> [WHAT YOU ARE ASKED TO DO] May I have the lines from the one containing "fête des lanternes" to the end of the entries, returned exactly and with nothing else?

-- -- --

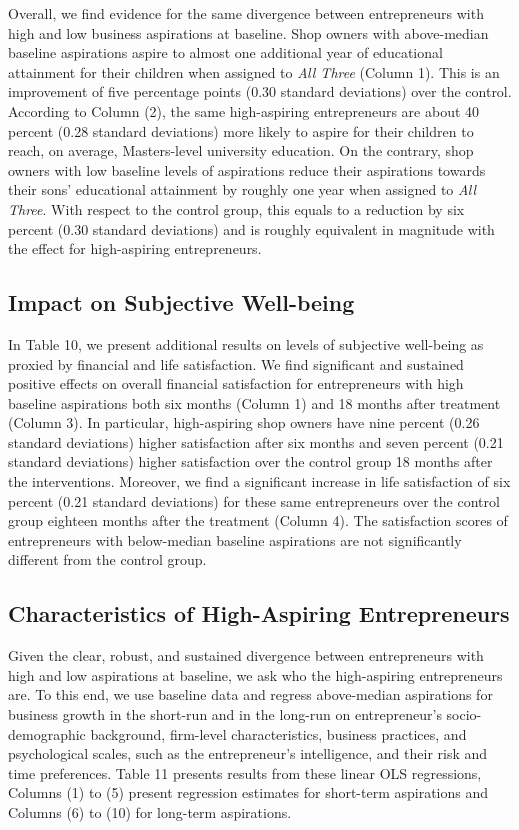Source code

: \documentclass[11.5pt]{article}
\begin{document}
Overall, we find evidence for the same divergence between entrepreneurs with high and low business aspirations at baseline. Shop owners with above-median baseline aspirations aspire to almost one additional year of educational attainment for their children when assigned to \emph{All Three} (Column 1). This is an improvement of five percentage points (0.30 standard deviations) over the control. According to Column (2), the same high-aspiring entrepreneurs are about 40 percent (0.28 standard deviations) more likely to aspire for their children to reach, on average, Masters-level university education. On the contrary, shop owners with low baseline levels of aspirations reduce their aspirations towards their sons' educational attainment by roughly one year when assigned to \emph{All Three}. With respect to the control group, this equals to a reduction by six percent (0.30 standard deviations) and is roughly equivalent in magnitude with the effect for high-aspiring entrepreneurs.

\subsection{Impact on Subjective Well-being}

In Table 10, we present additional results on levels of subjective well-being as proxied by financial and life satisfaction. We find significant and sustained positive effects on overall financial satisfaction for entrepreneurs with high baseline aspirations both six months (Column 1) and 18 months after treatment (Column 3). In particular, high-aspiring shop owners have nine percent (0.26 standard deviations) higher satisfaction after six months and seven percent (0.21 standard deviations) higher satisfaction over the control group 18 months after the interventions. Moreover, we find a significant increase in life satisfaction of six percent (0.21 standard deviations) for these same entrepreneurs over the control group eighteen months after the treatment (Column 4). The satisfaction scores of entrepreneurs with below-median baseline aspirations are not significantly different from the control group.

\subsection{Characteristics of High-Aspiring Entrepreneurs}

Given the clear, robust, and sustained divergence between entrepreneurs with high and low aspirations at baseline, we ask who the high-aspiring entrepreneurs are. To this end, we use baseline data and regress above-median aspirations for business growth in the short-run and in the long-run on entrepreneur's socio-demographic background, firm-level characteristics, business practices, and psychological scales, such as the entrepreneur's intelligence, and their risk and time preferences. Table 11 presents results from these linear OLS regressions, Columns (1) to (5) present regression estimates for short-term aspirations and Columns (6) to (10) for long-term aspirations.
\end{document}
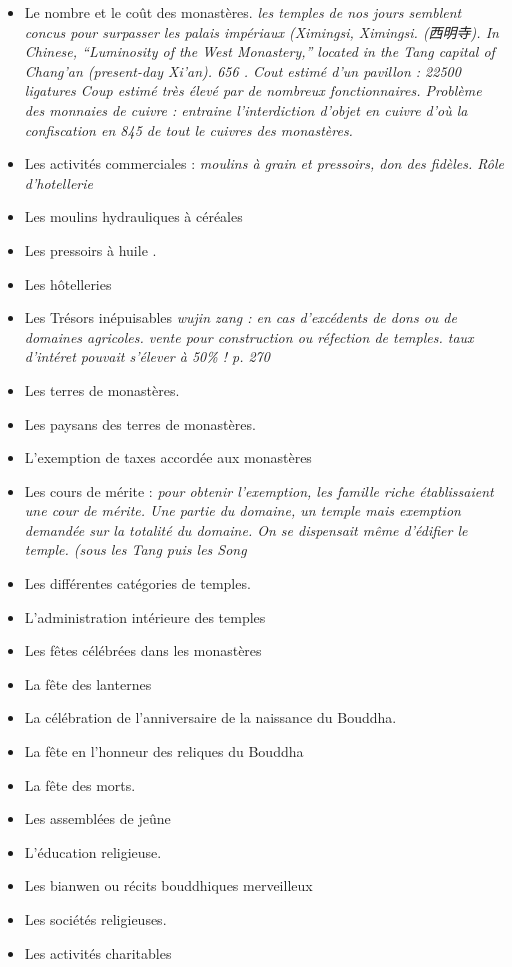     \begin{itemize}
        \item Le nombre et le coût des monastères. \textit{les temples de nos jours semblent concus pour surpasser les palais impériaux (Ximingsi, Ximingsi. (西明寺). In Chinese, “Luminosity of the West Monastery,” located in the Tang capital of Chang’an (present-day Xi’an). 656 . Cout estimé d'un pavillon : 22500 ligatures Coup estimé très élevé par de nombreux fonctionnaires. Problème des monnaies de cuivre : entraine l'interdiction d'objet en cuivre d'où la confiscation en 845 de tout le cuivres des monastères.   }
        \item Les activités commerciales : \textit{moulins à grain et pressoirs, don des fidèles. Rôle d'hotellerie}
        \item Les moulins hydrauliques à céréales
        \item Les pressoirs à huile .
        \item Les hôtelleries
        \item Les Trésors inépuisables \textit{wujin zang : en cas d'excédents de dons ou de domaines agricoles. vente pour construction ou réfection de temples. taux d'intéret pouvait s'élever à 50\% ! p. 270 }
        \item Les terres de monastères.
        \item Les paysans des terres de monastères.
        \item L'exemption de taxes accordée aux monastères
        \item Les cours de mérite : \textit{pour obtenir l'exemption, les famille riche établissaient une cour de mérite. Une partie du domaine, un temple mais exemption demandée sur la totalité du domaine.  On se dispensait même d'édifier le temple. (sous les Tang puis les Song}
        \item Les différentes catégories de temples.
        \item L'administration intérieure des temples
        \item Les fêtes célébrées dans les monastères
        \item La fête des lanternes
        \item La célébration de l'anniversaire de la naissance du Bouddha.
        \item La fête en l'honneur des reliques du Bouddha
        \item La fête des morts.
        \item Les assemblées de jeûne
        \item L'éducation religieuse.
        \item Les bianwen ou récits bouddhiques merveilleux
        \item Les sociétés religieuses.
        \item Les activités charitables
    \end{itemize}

-- -- --

> [RESPONSE FOR THIS EXERCISE]
        \item La fête des lanternes
        \item La célébration de l'anniversaire de la naissance du Bouddha.
        \item La fête en l'honneur des reliques du Bouddha
        \item La fête des morts.
        \item Les assemblées de jeûne
        \item L'éducation religieuse.
        \item Les bianwen ou récits bouddhiques merveilleux
        \item Les sociétés religieuses.
        \item Les activités charitables
    \end{itemize}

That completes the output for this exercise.